● **Work task**: Output exactly the lines below, starting with the line that has "- Atualiza status em tempo real" and going on through the line that has "Conecta ao WebSocket global", both included, and no other lines.
Start of Block
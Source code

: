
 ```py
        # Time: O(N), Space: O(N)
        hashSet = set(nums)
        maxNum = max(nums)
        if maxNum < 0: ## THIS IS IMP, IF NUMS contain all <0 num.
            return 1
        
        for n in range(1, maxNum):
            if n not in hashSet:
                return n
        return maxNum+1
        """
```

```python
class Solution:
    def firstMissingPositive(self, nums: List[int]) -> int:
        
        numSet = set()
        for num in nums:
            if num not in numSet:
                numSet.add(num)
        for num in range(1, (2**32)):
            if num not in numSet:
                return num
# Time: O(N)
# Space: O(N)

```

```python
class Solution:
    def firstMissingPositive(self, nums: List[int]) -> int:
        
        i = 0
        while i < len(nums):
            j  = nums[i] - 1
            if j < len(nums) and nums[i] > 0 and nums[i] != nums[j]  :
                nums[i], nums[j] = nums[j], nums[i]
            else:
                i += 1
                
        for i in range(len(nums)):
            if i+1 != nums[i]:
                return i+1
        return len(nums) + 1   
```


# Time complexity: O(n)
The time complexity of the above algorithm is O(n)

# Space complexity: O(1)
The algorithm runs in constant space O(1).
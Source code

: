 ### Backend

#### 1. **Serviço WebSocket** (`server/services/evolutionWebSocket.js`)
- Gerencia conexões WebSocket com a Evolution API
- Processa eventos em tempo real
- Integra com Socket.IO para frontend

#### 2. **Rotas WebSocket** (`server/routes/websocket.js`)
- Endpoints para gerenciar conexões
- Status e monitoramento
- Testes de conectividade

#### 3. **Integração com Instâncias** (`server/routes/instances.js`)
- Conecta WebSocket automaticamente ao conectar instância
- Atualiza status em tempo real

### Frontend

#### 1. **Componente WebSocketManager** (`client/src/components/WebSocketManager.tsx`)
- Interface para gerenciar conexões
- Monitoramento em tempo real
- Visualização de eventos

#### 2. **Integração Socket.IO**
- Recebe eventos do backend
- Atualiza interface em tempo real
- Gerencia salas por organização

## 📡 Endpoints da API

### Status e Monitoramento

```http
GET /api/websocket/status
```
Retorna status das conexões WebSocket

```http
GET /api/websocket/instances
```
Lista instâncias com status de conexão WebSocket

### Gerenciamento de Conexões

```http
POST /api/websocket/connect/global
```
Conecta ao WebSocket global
End of Block
Start of Block
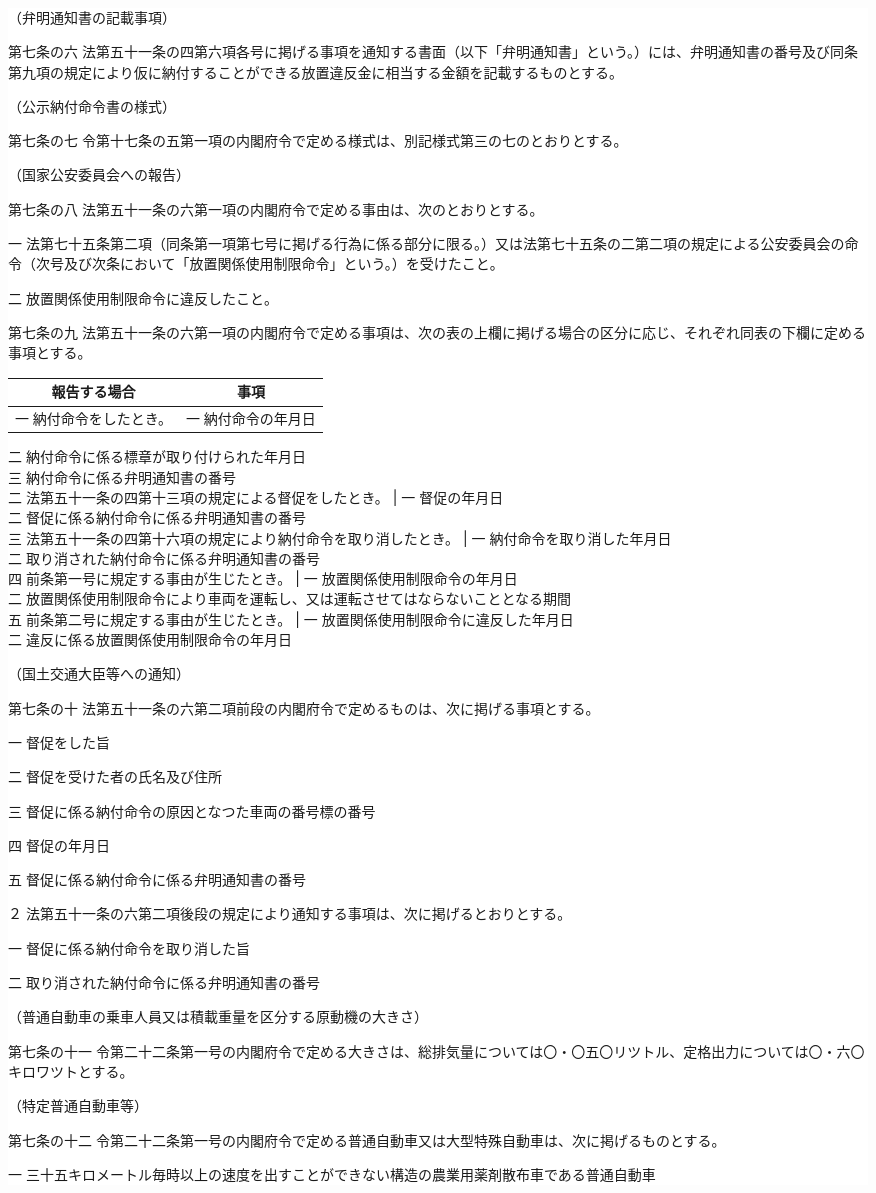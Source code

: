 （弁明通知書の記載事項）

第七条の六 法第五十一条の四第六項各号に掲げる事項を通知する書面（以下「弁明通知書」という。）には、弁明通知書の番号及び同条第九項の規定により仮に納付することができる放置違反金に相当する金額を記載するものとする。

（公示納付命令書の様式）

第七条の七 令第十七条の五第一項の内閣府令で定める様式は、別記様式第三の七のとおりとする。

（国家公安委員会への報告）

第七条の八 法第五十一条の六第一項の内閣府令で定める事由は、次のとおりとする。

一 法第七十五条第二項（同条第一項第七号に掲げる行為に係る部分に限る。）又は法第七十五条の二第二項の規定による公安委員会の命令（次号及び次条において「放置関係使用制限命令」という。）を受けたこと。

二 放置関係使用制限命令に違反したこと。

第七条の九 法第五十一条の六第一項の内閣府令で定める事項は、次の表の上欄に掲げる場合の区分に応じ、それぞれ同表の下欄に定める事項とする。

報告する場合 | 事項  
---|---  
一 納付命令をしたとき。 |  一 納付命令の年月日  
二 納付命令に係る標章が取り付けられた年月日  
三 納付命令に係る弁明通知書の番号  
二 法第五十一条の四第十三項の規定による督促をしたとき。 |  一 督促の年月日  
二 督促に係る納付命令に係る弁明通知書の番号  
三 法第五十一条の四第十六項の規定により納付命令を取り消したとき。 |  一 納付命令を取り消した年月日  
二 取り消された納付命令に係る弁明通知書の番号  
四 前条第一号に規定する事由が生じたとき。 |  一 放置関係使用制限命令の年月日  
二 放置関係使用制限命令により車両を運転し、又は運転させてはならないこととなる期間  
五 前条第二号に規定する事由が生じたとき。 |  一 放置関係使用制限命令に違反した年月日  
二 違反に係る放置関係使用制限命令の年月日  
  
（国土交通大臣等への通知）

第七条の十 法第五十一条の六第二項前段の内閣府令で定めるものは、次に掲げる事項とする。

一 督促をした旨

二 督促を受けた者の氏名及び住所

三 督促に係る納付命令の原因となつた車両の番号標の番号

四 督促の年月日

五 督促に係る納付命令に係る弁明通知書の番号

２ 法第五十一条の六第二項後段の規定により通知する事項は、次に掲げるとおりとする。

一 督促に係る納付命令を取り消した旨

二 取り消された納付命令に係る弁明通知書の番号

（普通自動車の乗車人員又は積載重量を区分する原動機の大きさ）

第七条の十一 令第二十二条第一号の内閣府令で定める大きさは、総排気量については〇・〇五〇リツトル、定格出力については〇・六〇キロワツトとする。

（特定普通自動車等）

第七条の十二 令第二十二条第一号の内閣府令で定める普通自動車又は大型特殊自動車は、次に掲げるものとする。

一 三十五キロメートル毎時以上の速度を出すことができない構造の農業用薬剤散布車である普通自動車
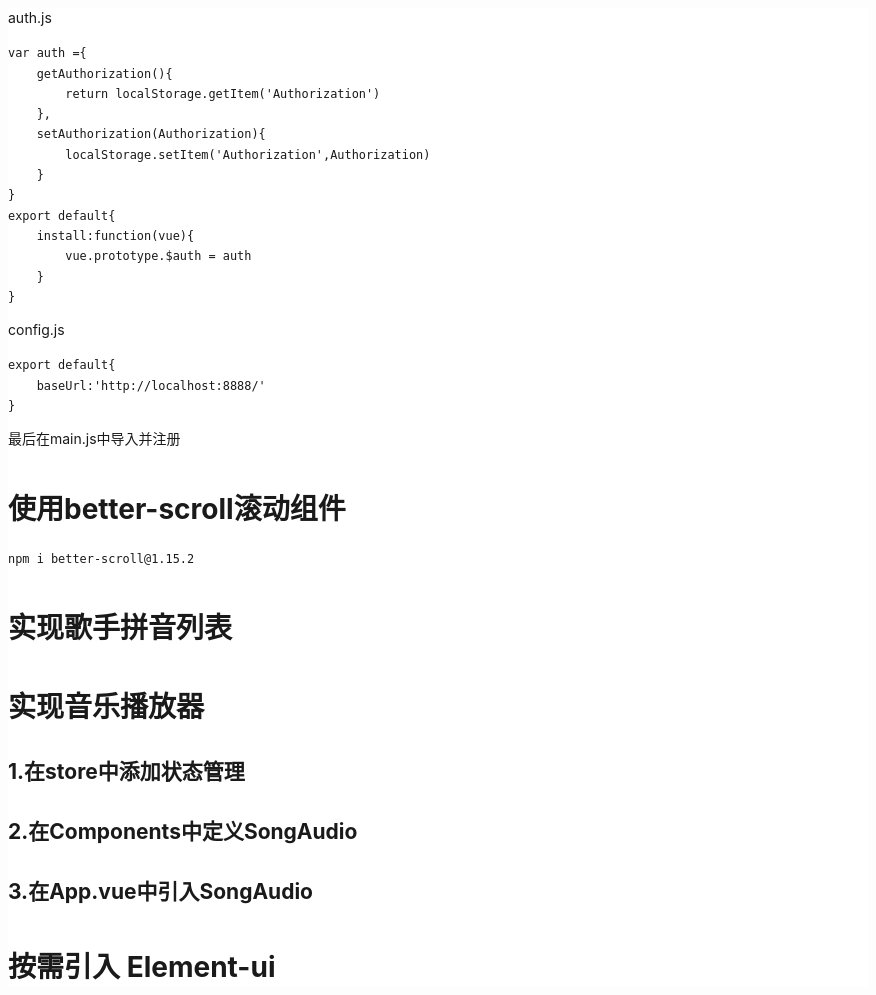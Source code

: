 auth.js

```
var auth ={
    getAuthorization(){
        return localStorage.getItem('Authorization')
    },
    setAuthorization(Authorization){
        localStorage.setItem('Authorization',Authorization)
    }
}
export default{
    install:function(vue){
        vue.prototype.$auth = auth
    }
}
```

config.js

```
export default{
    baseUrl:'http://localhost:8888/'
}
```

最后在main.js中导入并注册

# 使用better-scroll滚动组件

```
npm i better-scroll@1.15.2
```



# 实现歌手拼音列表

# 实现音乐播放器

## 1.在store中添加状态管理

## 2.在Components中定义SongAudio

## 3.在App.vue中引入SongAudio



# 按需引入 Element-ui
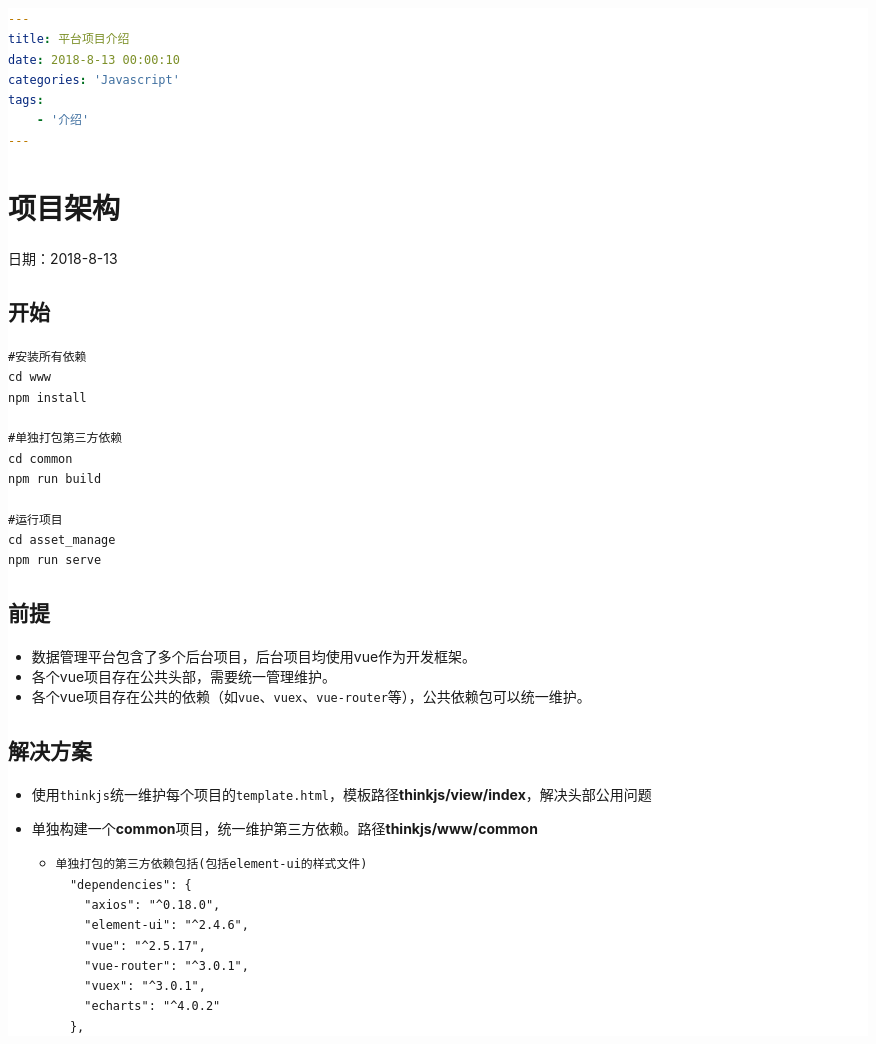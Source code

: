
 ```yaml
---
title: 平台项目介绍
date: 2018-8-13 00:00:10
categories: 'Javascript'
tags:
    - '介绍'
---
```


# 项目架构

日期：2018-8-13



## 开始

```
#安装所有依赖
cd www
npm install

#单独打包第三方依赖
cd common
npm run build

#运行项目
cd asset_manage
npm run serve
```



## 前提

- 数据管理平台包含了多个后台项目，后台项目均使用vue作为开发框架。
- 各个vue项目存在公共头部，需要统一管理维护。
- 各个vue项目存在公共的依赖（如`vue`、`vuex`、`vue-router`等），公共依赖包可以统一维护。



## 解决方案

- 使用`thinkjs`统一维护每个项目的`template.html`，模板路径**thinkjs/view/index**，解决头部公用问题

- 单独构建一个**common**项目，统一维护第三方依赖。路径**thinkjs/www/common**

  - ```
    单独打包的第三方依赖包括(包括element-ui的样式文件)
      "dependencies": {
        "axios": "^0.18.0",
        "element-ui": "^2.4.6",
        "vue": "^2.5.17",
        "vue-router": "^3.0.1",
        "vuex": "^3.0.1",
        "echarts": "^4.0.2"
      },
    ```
End of Block
● **Your solution**:
- Atualiza status em tempo real

### Frontend

#### 1. **Componente WebSocketManager** (`client/src/components/WebSocketManager.tsx`)
- Interface para gerenciar conexões
- Monitoramento em tempo real
- Visualização de eventos

#### 2. **Integração Socket.IO**
- Recebe eventos do backend
- Atualiza interface em tempo real
- Gerencia salas por organização

## 📡 Endpoints da API

### Status e Monitoramento

```http
GET /api/websocket/status
```
Retorna status das conexões WebSocket

```http
GET /api/websocket/instances
```
Lista instâncias com status de conexão WebSocket

### Gerenciamento de Conexões

```http
POST /api/websocket/connect/global
```
Conecta ao WebSocket global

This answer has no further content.